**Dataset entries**
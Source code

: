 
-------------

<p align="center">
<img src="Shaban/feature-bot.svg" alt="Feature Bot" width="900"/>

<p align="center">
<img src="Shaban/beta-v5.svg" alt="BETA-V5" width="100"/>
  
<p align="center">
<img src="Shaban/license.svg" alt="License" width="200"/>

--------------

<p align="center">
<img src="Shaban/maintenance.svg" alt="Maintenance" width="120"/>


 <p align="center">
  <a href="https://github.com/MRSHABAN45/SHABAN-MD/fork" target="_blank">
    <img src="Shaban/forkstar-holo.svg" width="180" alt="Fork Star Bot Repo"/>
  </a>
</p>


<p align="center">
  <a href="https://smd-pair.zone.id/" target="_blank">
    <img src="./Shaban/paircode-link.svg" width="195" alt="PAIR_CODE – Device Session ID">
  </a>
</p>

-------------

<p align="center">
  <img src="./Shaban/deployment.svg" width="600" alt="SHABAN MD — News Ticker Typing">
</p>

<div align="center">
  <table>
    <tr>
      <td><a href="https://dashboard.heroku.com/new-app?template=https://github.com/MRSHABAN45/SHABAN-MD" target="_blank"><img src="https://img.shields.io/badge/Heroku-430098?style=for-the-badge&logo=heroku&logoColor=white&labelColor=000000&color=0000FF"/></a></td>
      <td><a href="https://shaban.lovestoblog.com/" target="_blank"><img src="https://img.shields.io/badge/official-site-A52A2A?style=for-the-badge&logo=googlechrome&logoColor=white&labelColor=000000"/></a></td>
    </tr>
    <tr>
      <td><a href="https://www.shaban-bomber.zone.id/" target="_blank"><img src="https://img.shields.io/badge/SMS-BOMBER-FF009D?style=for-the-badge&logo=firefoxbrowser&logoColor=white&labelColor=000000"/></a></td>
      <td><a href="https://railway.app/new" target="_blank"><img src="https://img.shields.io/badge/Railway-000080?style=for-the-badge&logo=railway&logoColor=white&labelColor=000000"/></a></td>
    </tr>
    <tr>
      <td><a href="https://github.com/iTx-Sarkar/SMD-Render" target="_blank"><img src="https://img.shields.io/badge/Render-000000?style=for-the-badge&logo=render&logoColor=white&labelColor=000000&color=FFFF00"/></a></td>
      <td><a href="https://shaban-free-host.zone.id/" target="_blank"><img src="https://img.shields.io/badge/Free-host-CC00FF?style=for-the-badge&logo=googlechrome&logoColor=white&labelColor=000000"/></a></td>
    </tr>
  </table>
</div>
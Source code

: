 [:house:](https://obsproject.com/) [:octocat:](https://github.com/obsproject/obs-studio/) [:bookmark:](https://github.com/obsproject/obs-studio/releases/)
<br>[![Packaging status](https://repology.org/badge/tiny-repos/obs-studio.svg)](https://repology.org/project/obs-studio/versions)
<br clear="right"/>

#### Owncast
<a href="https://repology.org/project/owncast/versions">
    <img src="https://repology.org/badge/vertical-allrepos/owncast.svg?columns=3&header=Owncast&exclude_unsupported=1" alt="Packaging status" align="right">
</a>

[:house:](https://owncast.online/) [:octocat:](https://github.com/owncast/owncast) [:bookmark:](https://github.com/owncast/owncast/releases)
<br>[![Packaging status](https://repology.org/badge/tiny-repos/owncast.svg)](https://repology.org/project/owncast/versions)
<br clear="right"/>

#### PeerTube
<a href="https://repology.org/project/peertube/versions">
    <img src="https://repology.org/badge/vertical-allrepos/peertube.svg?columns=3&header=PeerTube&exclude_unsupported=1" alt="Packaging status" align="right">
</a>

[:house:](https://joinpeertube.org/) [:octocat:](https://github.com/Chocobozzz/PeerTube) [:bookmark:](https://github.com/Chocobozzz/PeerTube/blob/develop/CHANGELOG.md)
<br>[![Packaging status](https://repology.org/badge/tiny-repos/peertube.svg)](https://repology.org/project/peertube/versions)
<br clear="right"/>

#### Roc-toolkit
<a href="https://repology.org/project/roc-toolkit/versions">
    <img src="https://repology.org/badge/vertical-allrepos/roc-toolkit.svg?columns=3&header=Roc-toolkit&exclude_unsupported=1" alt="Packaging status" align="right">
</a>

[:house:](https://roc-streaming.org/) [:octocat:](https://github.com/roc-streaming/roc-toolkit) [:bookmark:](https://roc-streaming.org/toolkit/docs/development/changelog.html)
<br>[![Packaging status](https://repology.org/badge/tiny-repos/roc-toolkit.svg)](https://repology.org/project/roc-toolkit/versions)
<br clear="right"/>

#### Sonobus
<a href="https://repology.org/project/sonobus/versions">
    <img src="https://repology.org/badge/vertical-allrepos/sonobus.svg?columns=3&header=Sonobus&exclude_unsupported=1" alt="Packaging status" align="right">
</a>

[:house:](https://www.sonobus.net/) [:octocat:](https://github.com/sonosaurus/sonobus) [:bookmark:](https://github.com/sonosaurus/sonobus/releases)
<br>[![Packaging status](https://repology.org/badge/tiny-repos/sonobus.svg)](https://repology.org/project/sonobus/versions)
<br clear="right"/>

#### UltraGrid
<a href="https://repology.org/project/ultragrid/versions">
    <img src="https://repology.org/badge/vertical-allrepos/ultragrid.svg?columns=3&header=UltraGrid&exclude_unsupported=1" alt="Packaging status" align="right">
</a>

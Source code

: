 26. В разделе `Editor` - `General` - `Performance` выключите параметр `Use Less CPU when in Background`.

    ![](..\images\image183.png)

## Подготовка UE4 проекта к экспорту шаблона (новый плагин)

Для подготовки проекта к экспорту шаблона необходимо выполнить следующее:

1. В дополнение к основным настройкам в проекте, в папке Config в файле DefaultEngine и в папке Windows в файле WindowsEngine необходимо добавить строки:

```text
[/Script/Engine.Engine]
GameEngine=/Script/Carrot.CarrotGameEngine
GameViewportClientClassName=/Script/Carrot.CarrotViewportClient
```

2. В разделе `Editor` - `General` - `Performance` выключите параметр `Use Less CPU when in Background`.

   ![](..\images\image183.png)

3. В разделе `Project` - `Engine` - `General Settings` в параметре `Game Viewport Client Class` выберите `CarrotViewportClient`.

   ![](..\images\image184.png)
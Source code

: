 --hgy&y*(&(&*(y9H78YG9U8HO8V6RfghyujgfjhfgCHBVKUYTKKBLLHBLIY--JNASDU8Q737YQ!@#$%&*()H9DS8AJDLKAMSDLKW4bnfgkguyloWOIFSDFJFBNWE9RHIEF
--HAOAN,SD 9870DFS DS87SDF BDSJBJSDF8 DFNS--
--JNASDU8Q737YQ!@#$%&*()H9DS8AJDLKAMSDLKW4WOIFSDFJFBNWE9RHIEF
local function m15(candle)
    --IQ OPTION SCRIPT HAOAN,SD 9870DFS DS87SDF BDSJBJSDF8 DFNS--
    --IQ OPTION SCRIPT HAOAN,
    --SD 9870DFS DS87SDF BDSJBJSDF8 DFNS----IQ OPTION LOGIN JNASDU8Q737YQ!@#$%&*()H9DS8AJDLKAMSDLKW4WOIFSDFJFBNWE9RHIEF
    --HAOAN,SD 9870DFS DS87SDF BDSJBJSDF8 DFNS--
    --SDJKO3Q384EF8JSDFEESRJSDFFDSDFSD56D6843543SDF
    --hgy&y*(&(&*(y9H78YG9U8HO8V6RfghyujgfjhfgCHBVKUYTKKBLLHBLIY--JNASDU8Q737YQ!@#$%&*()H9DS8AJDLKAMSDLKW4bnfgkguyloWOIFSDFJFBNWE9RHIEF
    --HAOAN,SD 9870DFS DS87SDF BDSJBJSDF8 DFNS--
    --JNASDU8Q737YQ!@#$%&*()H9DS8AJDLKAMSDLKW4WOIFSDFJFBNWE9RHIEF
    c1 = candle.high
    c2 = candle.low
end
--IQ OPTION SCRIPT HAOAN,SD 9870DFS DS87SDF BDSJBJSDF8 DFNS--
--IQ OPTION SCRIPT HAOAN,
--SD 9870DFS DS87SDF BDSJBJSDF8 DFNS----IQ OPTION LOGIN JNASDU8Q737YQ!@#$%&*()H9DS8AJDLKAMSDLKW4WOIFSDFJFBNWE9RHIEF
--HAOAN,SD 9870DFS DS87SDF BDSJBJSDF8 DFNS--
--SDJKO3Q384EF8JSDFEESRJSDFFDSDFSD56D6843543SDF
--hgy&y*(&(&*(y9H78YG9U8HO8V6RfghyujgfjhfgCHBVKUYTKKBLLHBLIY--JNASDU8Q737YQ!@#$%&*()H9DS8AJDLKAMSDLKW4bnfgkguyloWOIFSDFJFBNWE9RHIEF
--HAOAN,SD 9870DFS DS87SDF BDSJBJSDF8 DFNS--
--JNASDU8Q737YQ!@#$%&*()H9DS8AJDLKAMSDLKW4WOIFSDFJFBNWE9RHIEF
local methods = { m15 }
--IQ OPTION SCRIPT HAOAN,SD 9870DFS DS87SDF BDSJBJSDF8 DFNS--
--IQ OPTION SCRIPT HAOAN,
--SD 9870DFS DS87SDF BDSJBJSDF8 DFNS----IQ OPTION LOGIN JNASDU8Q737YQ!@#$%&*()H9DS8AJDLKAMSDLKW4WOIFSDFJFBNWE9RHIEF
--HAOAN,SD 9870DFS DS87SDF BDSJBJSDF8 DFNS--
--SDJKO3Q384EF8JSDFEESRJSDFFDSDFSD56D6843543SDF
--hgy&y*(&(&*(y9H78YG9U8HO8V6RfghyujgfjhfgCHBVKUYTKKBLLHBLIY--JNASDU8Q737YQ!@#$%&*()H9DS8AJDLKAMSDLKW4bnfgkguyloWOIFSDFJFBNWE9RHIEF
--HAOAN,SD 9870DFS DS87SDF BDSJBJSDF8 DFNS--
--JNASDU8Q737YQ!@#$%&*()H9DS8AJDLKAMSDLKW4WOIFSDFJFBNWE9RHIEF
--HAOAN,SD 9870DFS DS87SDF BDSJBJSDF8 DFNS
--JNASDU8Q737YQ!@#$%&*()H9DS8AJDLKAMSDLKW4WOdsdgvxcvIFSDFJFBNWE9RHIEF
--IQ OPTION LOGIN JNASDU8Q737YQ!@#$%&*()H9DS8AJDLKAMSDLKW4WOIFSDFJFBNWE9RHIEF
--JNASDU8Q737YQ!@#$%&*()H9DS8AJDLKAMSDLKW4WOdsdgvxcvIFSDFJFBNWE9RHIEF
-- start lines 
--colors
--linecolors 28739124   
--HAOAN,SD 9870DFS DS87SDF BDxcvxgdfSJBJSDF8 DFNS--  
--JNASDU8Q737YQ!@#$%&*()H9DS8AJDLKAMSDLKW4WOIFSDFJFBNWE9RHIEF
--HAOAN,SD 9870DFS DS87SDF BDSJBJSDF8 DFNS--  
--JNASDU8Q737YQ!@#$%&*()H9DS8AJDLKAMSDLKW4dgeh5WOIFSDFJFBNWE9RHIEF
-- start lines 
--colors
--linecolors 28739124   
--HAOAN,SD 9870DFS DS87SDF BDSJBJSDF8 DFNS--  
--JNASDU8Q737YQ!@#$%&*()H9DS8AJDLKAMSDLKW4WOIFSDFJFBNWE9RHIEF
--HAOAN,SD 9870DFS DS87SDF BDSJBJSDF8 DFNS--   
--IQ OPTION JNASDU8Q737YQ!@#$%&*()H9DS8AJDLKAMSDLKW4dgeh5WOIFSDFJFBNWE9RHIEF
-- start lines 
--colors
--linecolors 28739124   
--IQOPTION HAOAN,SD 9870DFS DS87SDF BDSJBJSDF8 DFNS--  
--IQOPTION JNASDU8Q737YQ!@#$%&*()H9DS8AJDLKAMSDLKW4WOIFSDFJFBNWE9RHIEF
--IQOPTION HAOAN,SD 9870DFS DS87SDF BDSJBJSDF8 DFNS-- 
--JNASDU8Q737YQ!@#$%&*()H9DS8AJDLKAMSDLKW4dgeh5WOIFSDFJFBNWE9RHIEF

**Work required**
Each line of the data that contains "googlechrome" belongs in the answer.

**Task solution**
      <td><a href="https://shaban.lovestoblog.com/" target="_blank"><img src="https://img.shields.io/badge/official-site-A52A2A?style=for-the-badge&logo=googlechrome&logoColor=white&labelColor=000000"/></a></td>
      <td><a href="https://shaban-free-host.zone.id/" target="_blank"><img src="https://img.shields.io/badge/Free-host-CC00FF?style=for-the-badge&logo=googlechrome&logoColor=white&labelColor=000000"/></a></td>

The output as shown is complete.